Whole new classes of compounds are emerging to inhibit urease in Helicobacter species – that promote peptic ulcer, and gastric inflammation and cancer. The market for drugs here is far greater than kidney stones, but stone formers may benefit. Here is a recent paper about a candidate molecular class, and below the abstract a group of related papers – of interest more to physicians and scientists. For those few with detailed knowledge and interest, here is a recent paper concerning strategies for producing novel inhibitors.

My own experience with AHA is unpublished because scattered and modest. I have used it with success but found as many have that patients disliked its side effects. They include headaches as a special problem. Likewise there is some increased risk of venous thrombosis and pulmonary embolism – not common. Even so, I favor using the drug in patients with new growth of stones after surgery, patients with small stones and signs of urease activity, and after surgery. Within these general classes use should be tailored to the specific situation.
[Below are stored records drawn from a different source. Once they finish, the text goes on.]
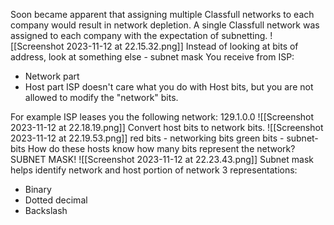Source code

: Soon became apparent that assigning multiple Classfull networks to each company would result in network depletion.
A single Classfull network was assigned to each company with the expectation of subnetting.
![[Screenshot 2023-11-12 at 22.15.32.png]]
Instead of looking at bits of address, look at something else - subnet mask
You receive from ISP:
- Network part
- Host part
ISP doesn't care what you do with Host bits, but you are not allowed to modify the "network" bits.

For example
ISP leases you the following network: 129.1.0.0
![[Screenshot 2023-11-12 at 22.18.19.png]]
Convert host bits to network bits.
![[Screenshot 2023-11-12 at 22.19.53.png]]
red bits - networking bits
green bits - subnet-bits
How do these hosts know how many bits represent the network? SUBNET MASK!
![[Screenshot 2023-11-12 at 22.23.43.png]]
Subnet mask helps identify network and host portion of network
3 representations:
- Binary
- Dotted decimal
- Backslash 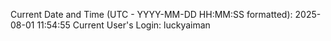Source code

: Current Date and Time (UTC - YYYY-MM-DD HH:MM:SS formatted): 2025-08-01 11:54:55
Current User's Login: luckyaiman
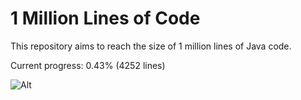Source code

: # 1 Million Lines of Code

This repository aims to reach the size of 1 million lines of Java code.

Current progress: 0.43% (4252 lines) 

![Alt](https://raw.githubusercontent.com/Refactula/1MLoC/master/ProgressBar/export/Progress.png "Progress: 0.43%")
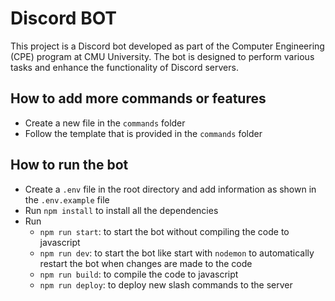 Discord BOT
===========

This project is a Discord bot developed as part of the Computer Engineering (CPE) program at CMU University. The bot is designed to perform various tasks and enhance the functionality of Discord servers.

## How to add more commands or features

- Create a new file in the `commands` folder
- Follow the template that is provided in the `commands` folder

## How to run the bot

- Create a `.env` file in the root directory and add information as shown in the `.env.example` file
- Run `npm install` to install all the dependencies
- Run 
  - `npm run start`: to start the bot without compiling the code to javascript
  - `npm run dev`: to start the bot like start with `nodemon` to automatically restart the bot when changes are made to the code
  - `npm run build`: to compile the code to javascript
  - `npm run deploy`: to deploy new slash commands to the server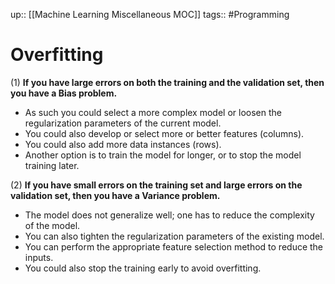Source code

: up:: [[Machine Learning Miscellaneous MOC]]
tags:: #Programming 
# Overfitting
(1) **If you have large errors on both the training and the validation set, then you have a Bias problem.**

- As such you could select a more complex model or loosen the regularization parameters of the current model.
- You could also develop or select more or better features (columns).
- You could also add more data instances (rows).
- Another option is to train the model for longer, or to stop the model training later.

(2) **If you have small errors on the training set and large errors on the validation set, then you have a Variance problem.**

- The model does not generalize well; one has to reduce the complexity of the model.
- You can also tighten the regularization parameters of the existing model.
- You can perform the appropriate feature selection method to reduce the inputs.
- You could also stop the training early to avoid overfitting.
Urease as a General Virulence Factor

Many organisms can cause struvite stones because they possess urease. Some are hard to culture. Struvite stones have possible relationships fo autoimmune diseases.
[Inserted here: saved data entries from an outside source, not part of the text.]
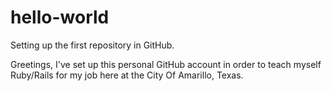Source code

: # hello-world
Setting up the first repository in GitHub.

Greetings,
I've set up this personal GitHub account in order to teach myself Ruby/Rails for my job here at the City Of Amarillo, Texas.
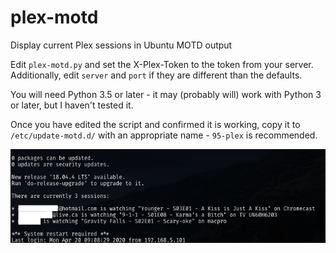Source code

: # plex-motd
Display current Plex sessions in Ubuntu MOTD output

Edit `plex-motd.py` and set the X-Plex-Token to the token from your server.
Additionally, edit `server` and `port` if they are different than the defaults.

You will need Python 3.5 or later - it may (probably will) work with Python 3 or later, but I haven't tested it.

Once you have edited the script and confirmed it is working, copy it to `/etc/update-motd.d/` with an appropriate name - `95-plex` is recommended.

![alt text](https://raw.githubusercontent.com/mveinot/plex-motd/master/README/plex-motd.png)
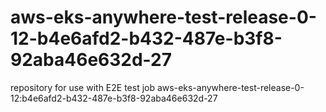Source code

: # aws-eks-anywhere-test-release-0-12-b4e6afd2-b432-487e-b3f8-92aba46e632d-27
repository for use with E2E test job aws-eks-anywhere-test-release-0-12:b4e6afd2-b432-487e-b3f8-92aba46e632d-27
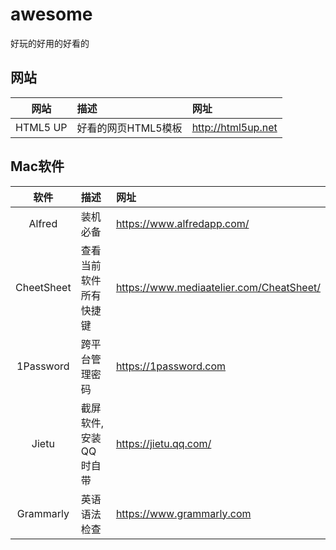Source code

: # awesome
好玩的好用的好看的

## 网站
| 网站 | 描述 | 网址 |
| :--: | :-- | :-- |
| HTML5 UP | 好看的网页HTML5模板 | http://html5up.net |

## Mac软件
| 软件 | 描述 | 网址 |
| :--: | :-- | :-- |
| Alfred | 装机必备 | https://www.alfredapp.com/ |
| CheetSheet | 查看当前软件所有快捷键 | https://www.mediaatelier.com/CheatSheet/ |
| 1Password | 跨平台管理密码 | https://1password.com |
| Jietu | 截屏软件,安装QQ时自带 | https://jietu.qq.com/ |
| Grammarly | 英语语法检查 | https://www.grammarly.com |
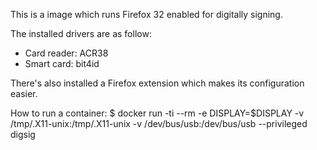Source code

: This is a image which runs Firefox 32 enabled for digitally signing.

The installed drivers are as follow:
* Card reader: ACR38
* Smart card: bit4id

There's also installed a Firefox extension which makes its configuration easier.

How to run a container:
  $ docker run -ti --rm -e DISPLAY=$DISPLAY -v /tmp/.X11-unix:/tmp/.X11-unix -v /dev/bus/usb:/dev/bus/usb --privileged digsig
Wide swathes of microorganisms produce urease that confers survival advantages on them and on ourselves pain and sorrow. It is found in MRSA, Helicobacter species (that use the ammonia to neutralize gastric acid), M. tuberculosis and bovids, and Clostridium perfringers. Although the common E Coli usually do not express urease, it is found in pathogenetic O111, O157:H7, O145, and O26 strains that often produce severe disease. Apart from Proteus, urease can be expressed by urine pathogens that include Klebsiella, Pseudomonas, Providentia, and Morganella strains.
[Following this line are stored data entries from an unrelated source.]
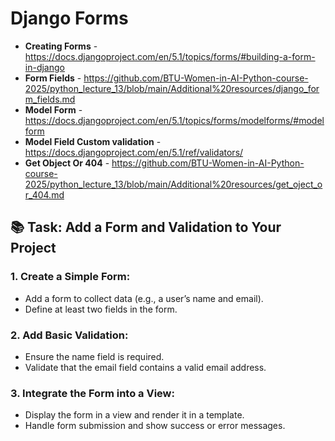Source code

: # Django Forms

- **Creating Forms** - https://docs.djangoproject.com/en/5.1/topics/forms/#building-a-form-in-django
- **Form Fields** - https://github.com/BTU-Women-in-AI-Python-course-2025/python_lecture_13/blob/main/Additional%20resources/django_form_fields.md
- **Model Form** - https://docs.djangoproject.com/en/5.1/topics/forms/modelforms/#modelform
- **Model Field Custom validation** - https://docs.djangoproject.com/en/5.1/ref/validators/
- **Get Object Or 404** - https://github.com/BTU-Women-in-AI-Python-course-2025/python_lecture_13/blob/main/Additional%20resources/get_oject_or_404.md

## 📚 Task: Add a Form and Validation to Your Project

### 1. Create a Simple Form:
- Add a form to collect data (e.g., a user’s name and email).
- Define at least two fields in the form.

### 2. Add Basic Validation:
- Ensure the name field is required.
- Validate that the email field contains a valid email address.

### 3. Integrate the Form into a View:
- Display the form in a view and render it in a template.
- Handle form submission and show success or error messages.
  
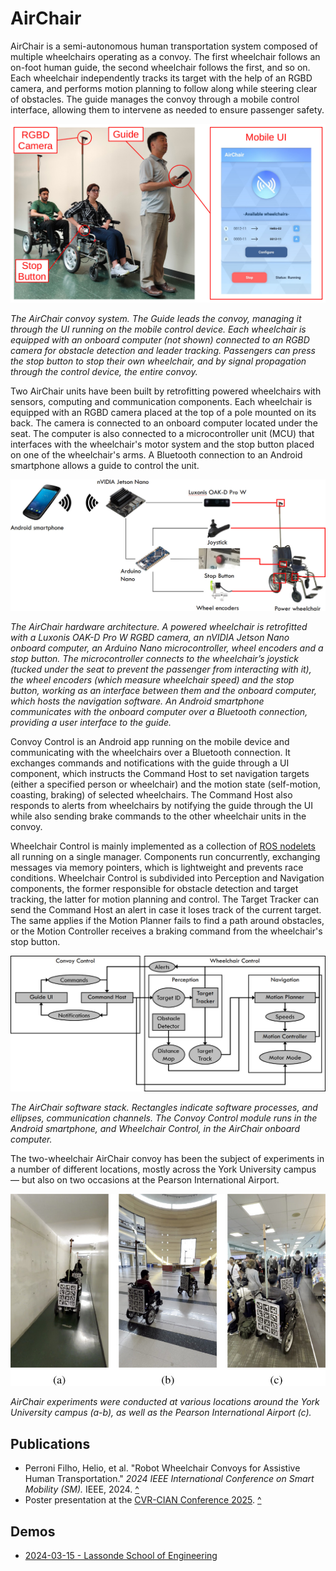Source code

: # AirChair

AirChair is a semi-autonomous human transportation system composed of multiple wheelchairs operating as a convoy. The first wheelchair follows an on-foot human guide, the second wheelchair follows the first, and so on. Each wheelchair independently tracks its target with the help of an RGBD camera, and performs motion planning to follow along while steering clear of obstacles. The guide manages the convoy through a mobile control interface, allowing them to intervene as needed to ensure passenger safety.

<img src="./convoy.jpg">

_The AirChair convoy system. The Guide leads the convoy, managing it through the UI running on the mobile control device. Each wheelchair is equipped with an onboard computer (not shown) connected to an RGBD camera for obstacle detection and leader tracking. Passengers can press the stop button to stop their own wheelchair, and by signal propagation through the control device, the entire convoy._

Two AirChair units have been built by retrofitting powered wheelchairs with sensors, computing and communication components. Each wheelchair is equipped with an RGBD camera placed at the top of a pole mounted on its back. The camera is connected to an onboard computer located under the seat. The computer is also connected to a microcontroller unit (MCU) that interfaces with the wheelchair's motor system and the stop button placed on one of the wheelchair's arms. A Bluetooth connection to an Android smartphone allows a guide to control the unit.

<img src="./hardware.jpg">

_The AirChair hardware architecture. A powered wheelchair is retrofitted with a Luxonis OAK-D Pro W RGBD camera, an nVIDIA Jetson Nano onboard computer, an Arduino Nano microcontroller, wheel encoders and a stop button. The microcontroller connects to the wheelchair’s joystick (tucked under the seat to prevent the passenger from interacting with it), the wheel encoders (which measure wheelchair speed) and the stop button, working as an interface between them and the onboard computer, which hosts the navigation software. An Android smartphone communicates with the onboard computer over a Bluetooth connection, providing a user interface to the guide._

Convoy Control is an Android app running on the mobile device and communicating with the wheelchairs over a Bluetooth connection. It exchanges commands and notifications with the guide through a UI component, which instructs the Command Host to set navigation targets (either a specified person or wheelchair) and the motion state (self-motion, coasting, braking) of selected wheelchairs. The Command Host also responds to alerts from wheelchairs by notifying the guide through the UI while also sending brake commands to the other wheelchair units in the convoy.

Wheelchair Control is mainly implemented as a collection of [ROS nodelets](https://wiki.ros.org/nodelet)​ all running on a single manager. Components run concurrently, exchanging messages via memory pointers, which is lightweight and prevents race conditions. Wheelchair Control is subdivided into Perception and Navigation components, the former responsible for obstacle detection and target tracking, the latter for motion planning and control. The Target Tracker can send the Command Host an alert in case it loses track of the current target. The same applies if the Motion Planner fails to find a path around obstacles, or the Motion Controller receives a braking command from the wheelchair's stop button.

<img src="./software.jpg">

_The AirChair software stack. Rectangles indicate software processes, and ellipses, communication channels. The Convoy Control module runs in the Android smartphone, and Wheelchair Control, in the AirChair onboard computer._

The two-wheelchair AirChair convoy has been the subject of experiments in a number of different locations, mostly across the York University campus — but also on two occasions at the Pearson International Airport.

<img src="./experiments.jpg">

_AirChair experiments were conducted at various locations around the York University campus (a-b), as well as the Pearson International Airport (c)._

## Publications

* Perroni Filho, Helio, et al. "Robot Wheelchair Convoys for Assistive Human Transportation." _2024 IEEE International Conference on Smart Mobility (SM)._ IEEE, 2024. [^](https://ieeexplore.ieee.org/document/10733535)
* Poster presentation at the [CVR-CIAN Conference 2025](https://doi.org/10.25071/10315/42927). [^](https://raw.githubusercontent.com/ElderLab-York-University/airchair/master/posters/CVR-CIAN-2025.pdf)

## Demos

* [2024-03-15 - Lassonde School of Engineering](https://youtu.be/g33gvL-KgiM?si=2ahQljLNOiHgWY9Q)
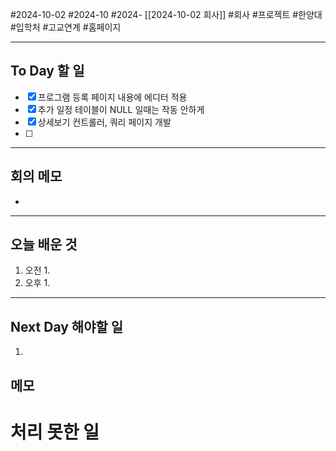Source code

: #2024-10-02 #2024-10 #2024- [[2024-10-02 회사]]
#회사 #프로젝트 #한양대 #입학처 #고교연계 #홈페이지

---
## To Day 할 일
- [x] 프로그램 등록 페이지 내용에 에디터 적용
- [x] 추가 일정 테이블이 NULL  일때는 작동 안하게
- [x] 상세보기 컨트롤러, 쿼리 페이지 개발
- [ ] 
---
## 회의 메모
- 
---
## 오늘 배운 것
1. 오전
    1. 
2. 오후
    1. 
---
## Next Day 해야할 일
1. 


## 메모


# 처리 못한 일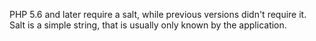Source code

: PHP 5.6 and later require a salt, while previous versions didn't require it. Salt is a simple string, that is usually only known by the application.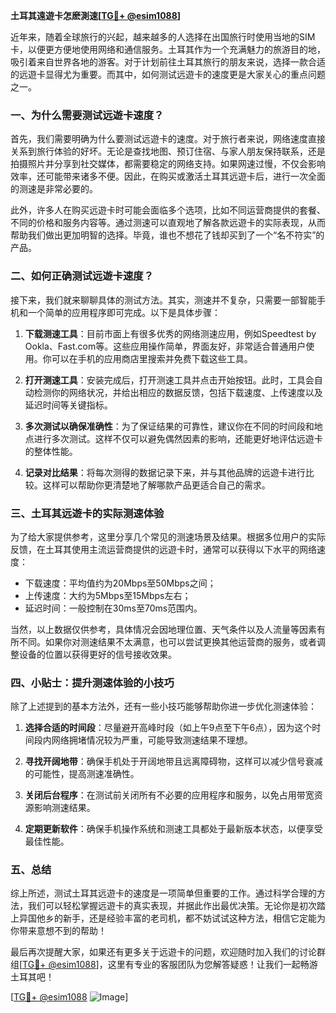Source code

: **土耳其遠遊卡怎麽測速[[TG💪+ @esim1088](https://t.me/s/esim1088)]**

近年来，随着全球旅行的兴起，越来越多的人选择在出国旅行时使用当地的SIM卡，以便更方便地使用网络和通信服务。土耳其作为一个充满魅力的旅游目的地，吸引着来自世界各地的游客。对于计划前往土耳其旅行的朋友来说，选择一款合适的远遊卡显得尤为重要。而其中，如何测试远遊卡的速度更是大家关心的重点问题之一。

### 一、为什么需要测试远遊卡速度？

首先，我们需要明确为什么要测试远遊卡的速度。对于旅行者来说，网络速度直接关系到旅行体验的好坏。无论是查找地图、预订住宿、与家人朋友保持联系，还是拍摄照片并分享到社交媒体，都需要稳定的网络支持。如果网速过慢，不仅会影响效率，还可能带来诸多不便。因此，在购买或激活土耳其远遊卡后，进行一次全面的测速是非常必要的。

此外，许多人在购买远遊卡时可能会面临多个选项，比如不同运营商提供的套餐、不同的价格和服务内容等。通过测速可以直观地了解各款远遊卡的实际表现，从而帮助我们做出更加明智的选择。毕竟，谁也不想花了钱却买到了一个“名不符实”的产品。

### 二、如何正确测试远遊卡速度？

接下来，我们就来聊聊具体的测试方法。其实，测速并不复杂，只需要一部智能手机和一个简单的应用程序即可完成。以下是具体步骤：

1. **下载测速工具**：目前市面上有很多优秀的网络测速应用，例如Speedtest by Ookla、Fast.com等。这些应用操作简单，界面友好，非常适合普通用户使用。你可以在手机的应用商店里搜索并免费下载这些工具。

2. **打开测速工具**：安装完成后，打开测速工具并点击开始按钮。此时，工具会自动检测你的网络状况，并给出相应的数据反馈，包括下载速度、上传速度以及延迟时间等关键指标。

3. **多次测试以确保准确性**：为了保证结果的可靠性，建议你在不同的时间段和地点进行多次测试。这样不仅可以避免偶然因素的影响，还能更好地评估远遊卡的整体性能。

4. **记录对比结果**：将每次测得的数据记录下来，并与其他品牌的远遊卡进行比较。这样可以帮助你更清楚地了解哪款产品更适合自己的需求。

### 三、土耳其远遊卡的实际测速体验

为了给大家提供参考，这里分享几个常见的测速场景及结果。根据多位用户的实际反馈，在土耳其使用主流运营商提供的远遊卡时，通常可以获得以下水平的网络速度：

- 下载速度：平均值约为20Mbps至50Mbps之间；
- 上传速度：大约为5Mbps至15Mbps左右；
- 延迟时间：一般控制在30ms至70ms范围内。

当然，以上数据仅供参考，具体情况会因地理位置、天气条件以及人流量等因素有所不同。如果你对测速结果不太满意，也可以尝试更换其他运营商的服务，或者调整设备的位置以获得更好的信号接收效果。

### 四、小贴士：提升测速体验的小技巧

除了上述提到的基本方法外，还有一些小技巧能够帮助你进一步优化测速体验：

1. **选择合适的时间段**：尽量避开高峰时段（如上午9点至下午6点），因为这个时间段内网络拥堵情况较为严重，可能导致测速结果不理想。
   
2. **寻找开阔地带**：确保手机处于开阔地带且远离障碍物，这样可以减少信号衰减的可能性，提高测速准确性。

3. **关闭后台程序**：在测试前关闭所有不必要的应用程序和服务，以免占用带宽资源影响测速结果。

4. **定期更新软件**：确保手机操作系统和测速工具都处于最新版本状态，以便享受最佳性能。

### 五、总结

综上所述，测试土耳其远遊卡的速度是一项简单但重要的工作。通过科学合理的方法，我们可以轻松掌握远遊卡的真实表现，并据此作出最优决策。无论你是初次踏上异国他乡的新手，还是经验丰富的老司机，都不妨试试这种方法，相信它定能为你带来意想不到的帮助！

最后再次提醒大家，如果还有更多关于远遊卡的问题，欢迎随时加入我们的讨论群组[[TG💪+ @esim1088](https://t.me/s/esim1088)]，这里有专业的客服团队为您解答疑惑！让我们一起畅游土耳其吧！

[[TG💪+ @esim1088](https://t.me/s/esim1088) ![Image](https://i.postimg.cc/4NQfJmqS/Snipaste-2025-05-13-00-14-12.png)]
The urease enzyme itself is a chemo-attractant and has been linked to auto antibody diseases such as RA, in association with P Mirabilis infection.

I mention all this in passing to provide a perspective view of infection stones. They seem one corner of a much wider landscape in which micro organisms play complex roles in human disease simply though their desire to persist and multiply on the same planet and in the same places as ourselves.

Struvite Stones May Produce Unusual Symptoms

Unlike common stones, infection stones themselves usually do not cause renal colic because of stone passage.

More commonly, they cause vague flank pains, symptoms of urinary tract infection, malaise, fevers of unexplained cause, hematuria. One needs to be aware and look for these stones. Prior stone passage is a risk factor, and especially if surgery was needed. Not rarely, struvite stones may be the first kind of stone for a patient, so suspicion of stones is low.

A strong ammonia smell is a so important, if not most common clue. Although urine can normally contain considerable ammonia, it is as the ammonium ion, that has no odor.

Another clue is pH above 8. Kidneys do not produce urine above pH 8 because their bicarbonate buffer will not sustain it (bicarbonate recombines with itself to produce carbonic acid).

Prevention and Surgery

Common sense in medical and urological practice perhaps most matters. Indwelling catheters are a prime hazard so their use is limited in time by all fine clinicians. Antibiotics for urinary tract infections need to be as in all clinical use – time limited and focused on proven infections because many urease producing bacteria are excellent at producing antibiotic resistance factors. All this is routine.

Kidney stones of any kind are a powerful risk factor because they involve urological procedures that each offer some risk of colonization. Moreover, obstruction by a passing stone can promote infection via stasis of urine in the renal pelvis and ureter. So stone prevention, calcium or uric acid or cystine or any other kind is a prime defense against the more complex struvite stone.

Treatment of struvite stones usually requires percutaneous nephrolithotomy. The most crucial element is to remove as much of the infected material as possible, because such stones are infected foreign bodies within the kidney. How to manage antibiotic use in the surgical situation is beyond the scope of this article, and requires one more detailed and specialized I hope to obtain from an interested urological colleague.